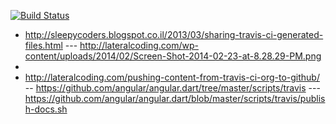 [![Build Status](https://travis-ci.org/brownman/travis_test.svg?branch=develop)](https://travis-ci.org/brownman/travis_test)


- http://sleepycoders.blogspot.co.il/2013/03/sharing-travis-ci-generated-files.html
--- http://lateralcoding.com/wp-content/uploads/2014/02/Screen-Shot-2014-02-23-at-8.28.29-PM.png
- 
- http://lateralcoding.com/pushing-content-from-travis-ci-org-to-github/
-- https://github.com/angular/angular.dart/tree/master/scripts/travis
--- https://github.com/angular/angular.dart/blob/master/scripts/travis/publish-docs.sh
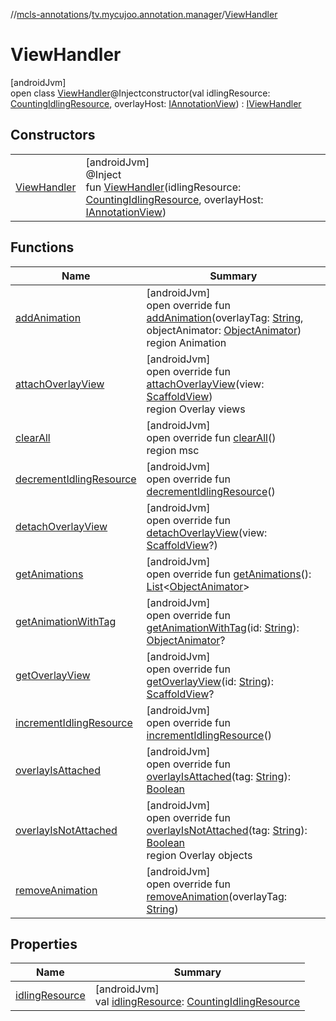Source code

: //[mcls-annotations](../../../index.md)/[tv.mycujoo.annotation.manager](../index.md)/[ViewHandler](index.md)

# ViewHandler

[androidJvm]\
open class [ViewHandler](index.md)@Injectconstructor(val idlingResource: [CountingIdlingResource](https://developer.android.com/reference/kotlin/androidx/test/espresso/idling/CountingIdlingResource.html), overlayHost: [IAnnotationView](../../tv.mycujoo.annotation.annotation/-i-annotation-view/index.md)) : [IViewHandler](../../tv.mycujoo.annotation.helper/-i-view-handler/index.md)

## Constructors

| | |
|---|---|
| [ViewHandler](-view-handler.md) | [androidJvm]<br>@Inject<br>fun [ViewHandler](-view-handler.md)(idlingResource: [CountingIdlingResource](https://developer.android.com/reference/kotlin/androidx/test/espresso/idling/CountingIdlingResource.html), overlayHost: [IAnnotationView](../../tv.mycujoo.annotation.annotation/-i-annotation-view/index.md)) |

## Functions

| Name | Summary |
|---|---|
| [addAnimation](add-animation.md) | [androidJvm]<br>open override fun [addAnimation](add-animation.md)(overlayTag: [String](https://kotlinlang.org/api/latest/jvm/stdlib/kotlin/-string/index.html), objectAnimator: [ObjectAnimator](https://developer.android.com/reference/kotlin/android/animation/ObjectAnimator.html))<br>region Animation |
| [attachOverlayView](attach-overlay-view.md) | [androidJvm]<br>open override fun [attachOverlayView](attach-overlay-view.md)(view: [ScaffoldView](../../tv.mycujoo.annotation.widget/-scaffold-view/index.md))<br>region Overlay views |
| [clearAll](clear-all.md) | [androidJvm]<br>open override fun [clearAll](clear-all.md)()<br>region msc |
| [decrementIdlingResource](decrement-idling-resource.md) | [androidJvm]<br>open override fun [decrementIdlingResource](decrement-idling-resource.md)() |
| [detachOverlayView](detach-overlay-view.md) | [androidJvm]<br>open override fun [detachOverlayView](detach-overlay-view.md)(view: [ScaffoldView](../../tv.mycujoo.annotation.widget/-scaffold-view/index.md)?) |
| [getAnimations](get-animations.md) | [androidJvm]<br>open override fun [getAnimations](get-animations.md)(): [List](https://kotlinlang.org/api/latest/jvm/stdlib/kotlin.collections/-list/index.html)&lt;[ObjectAnimator](https://developer.android.com/reference/kotlin/android/animation/ObjectAnimator.html)&gt; |
| [getAnimationWithTag](get-animation-with-tag.md) | [androidJvm]<br>open override fun [getAnimationWithTag](get-animation-with-tag.md)(id: [String](https://kotlinlang.org/api/latest/jvm/stdlib/kotlin/-string/index.html)): [ObjectAnimator](https://developer.android.com/reference/kotlin/android/animation/ObjectAnimator.html)? |
| [getOverlayView](get-overlay-view.md) | [androidJvm]<br>open override fun [getOverlayView](get-overlay-view.md)(id: [String](https://kotlinlang.org/api/latest/jvm/stdlib/kotlin/-string/index.html)): [ScaffoldView](../../tv.mycujoo.annotation.widget/-scaffold-view/index.md)? |
| [incrementIdlingResource](increment-idling-resource.md) | [androidJvm]<br>open override fun [incrementIdlingResource](increment-idling-resource.md)() |
| [overlayIsAttached](overlay-is-attached.md) | [androidJvm]<br>open override fun [overlayIsAttached](overlay-is-attached.md)(tag: [String](https://kotlinlang.org/api/latest/jvm/stdlib/kotlin/-string/index.html)): [Boolean](https://kotlinlang.org/api/latest/jvm/stdlib/kotlin/-boolean/index.html) |
| [overlayIsNotAttached](overlay-is-not-attached.md) | [androidJvm]<br>open override fun [overlayIsNotAttached](overlay-is-not-attached.md)(tag: [String](https://kotlinlang.org/api/latest/jvm/stdlib/kotlin/-string/index.html)): [Boolean](https://kotlinlang.org/api/latest/jvm/stdlib/kotlin/-boolean/index.html)<br>region Overlay objects |
| [removeAnimation](remove-animation.md) | [androidJvm]<br>open override fun [removeAnimation](remove-animation.md)(overlayTag: [String](https://kotlinlang.org/api/latest/jvm/stdlib/kotlin/-string/index.html)) |

## Properties

| Name | Summary |
|---|---|
| [idlingResource](idling-resource.md) | [androidJvm]<br>val [idlingResource](idling-resource.md): [CountingIdlingResource](https://developer.android.com/reference/kotlin/androidx/test/espresso/idling/CountingIdlingResource.html) |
- - -
» **TASK DESCRIPTION**
Only the lines from the beginning of the records up to and including the line with "[androidJvm]\" should appear, exactly as they are, and no pictures.

» **WRITTEN REPLY**
 [![Build Status](https://travis-ci.org/brownman/travis_test.svg?branch=develop)](https://travis-ci.org/brownman/travis_test)


- http://sleepycoders.blogspot.co.il/2013/03/sharing-travis-ci-generated-files.html
--- http://lateralcoding.com/wp-content/uploads/2014/02/Screen-Shot-2014-02-23-at-8.28.29-PM.png
- 
- http://lateralcoding.com/pushing-content-from-travis-ci-org-to-github/
-- https://github.com/angular/angular.dart/tree/master/scripts/travis
--- https://github.com/angular/angular.dart/blob/master/scripts/travis/publish-docs.sh
Source code

: //[mcls-annotations](../../../index.md)/[tv.mycujoo.annotation.manager](../index.md)/[ViewHandler](index.md)

# ViewHandler

[androidJvm]\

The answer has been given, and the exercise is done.